Date: 2017-05-01 09:02 pm (UTC)
itsanooray: (Default)
From: [personal profile] itsanooray
"Can I get a screenshot and browser+OS info? Because that's not showing up in mine."

I was seeing the overlapping on Firefox on win 10 but I can't get a screenshot of that atm. On my galaxy android using Chrome there's no overlapping, bug there is little to no margin between the main comment content and footer links, caused by the same thing, see this:
http://imgur.com/a/5Zdbe

"I don't want to speak for Dreamwidth, as I'm not an employee or contractor for them. I'm doing this to make a fully-working implementation that can be reimplemented in S2 as a new style which behaves the same way. A reference model, as it were."

It is best practice to do mobile first, and can cut down on css code (and thus memory downloaded) because you won't be overriding as much... I see the base style you're building on is also doing min-width for its media queries so it's best to match it.

But, it might take more time for you, though, but in the end I find it worth it when I have to retrofit a sit for responsive. (I'm a front end developer and I've had many a-project retrofitting sites, so I get this pain, hah.)

"You think so? Huh. Is this an accessibility issue? I dislike the hard points but if it's an issue I can go back to them"
I do. It's not an accessibility issue insomuch a screen reader will break reading it, but it is one in terms of you're changing the expected look of something that can be confusing, especially with how small the fields now are they look like tiny buttons rather than inputs.

I think the rounded corners on the larger input fields, like in this comment box, are fine enough with the rounded corners, though, because they're larger and a lititle more clear what they are.
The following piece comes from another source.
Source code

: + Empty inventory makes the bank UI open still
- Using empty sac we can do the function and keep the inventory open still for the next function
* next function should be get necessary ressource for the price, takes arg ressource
I'm more concerned about the control strip.

"I'll look into that, thanks. I was using existing classes because they were there. :D"
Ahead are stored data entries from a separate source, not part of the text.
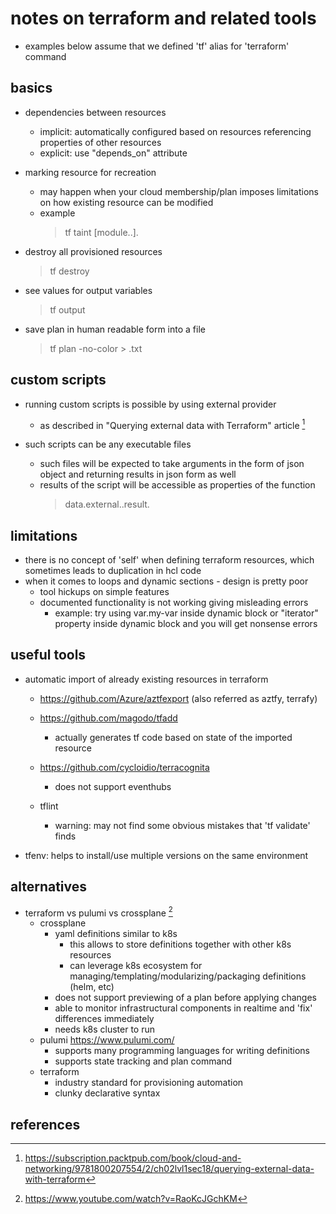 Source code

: # notes on terraform and related tools

- examples below assume that we defined 'tf' alias for 'terraform' command


## basics

- dependencies between resources
  - implicit: automatically configured based on resources referencing properties of other resources
  - explicit: use "depends_on" attribute

- marking resource for recreation
  - may happen when your cloud membership/plan imposes limitations on how existing resource can be modified
  - example
    > tf taint [module.<module-name>.]<resource-type>.<resource-id>

- destroy all provisioned resources
  > tf destroy

- see values for output variables
  > tf output

- save plan in human readable form into a file
  > tf plan -no-color > <filename>.txt


## custom scripts

- running custom scripts is possible by using external provider
  - as described in "Querying external data with Terraform" article [^1]

- such scripts can be any executable files
  - such files will be expected to take arguments in the form of json object and returning results in json form as well
  - results of the script will be accessible as properties of the function
    > data.external.<function-name>.result.<property-name>


## limitations

- there is no concept of 'self' when defining terraform resources, which sometimes leads to duplication in hcl code
- when it comes to loops and dynamic sections - design is pretty poor
  - tool hickups on simple features
  - documented functionality is not working giving misleading errors
    - example: try using var.my-var inside dynamic block or "iterator" property inside dynamic block and you will get nonsense errors


## useful tools

- automatic import of already existing resources in terraform
  - https://github.com/Azure/aztfexport (also referred as aztfy, terrafy)
  - https://github.com/magodo/tfadd
    - actually generates tf code based on state of the imported resource
  - https://github.com/cycloidio/terracognita
    - does not support eventhubs

  - tflint
    - warning: may not find some obvious mistakes that 'tf validate' finds

- tfenv: helps to install/use multiple versions on the same environment


## alternatives

- terraform vs pulumi vs crossplane [^2]
  - crossplane
    - yaml definitions similar to k8s
      - this allows to store definitions together with other k8s resources
      - can leverage k8s ecosystem for managing/templating/modularizing/packaging definitions (helm, etc)
    - does not support previewing of a plan before applying changes
    - able to monitor infrastructural components in realtime and 'fix' differences immediately
    - needs k8s cluster to run
  - pulumi https://www.pulumi.com/
    - supports many programming languages for writing definitions
    - supports state tracking and plan command
  - terraform
    - industry standard for provisioning automation
    - clunky declarative syntax


## references

[^1]: https://subscription.packtpub.com/book/cloud-and-networking/9781800207554/2/ch02lvl1sec18/querying-external-data-with-terraform
[^2]: https://www.youtube.com/watch?v=RaoKcJGchKM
I figured so! But the counter will make it less tedious and can go on infinitely, at least.

"What I wanted to do, Dreamwidth's CSS parser won't let me do, even though it's legal CSS. Something breaks and the whole custom CSS structure gets dropped. I would welcome a better suggestion that doesn't break the Dreamwidth parser - I am not happy with #> either, but it works."

I don't have a concrete idea off the top of my head and I can't play around with it atm (at work now), but just "Comment #1" would be more inuitive for the time being. I can revisit this later!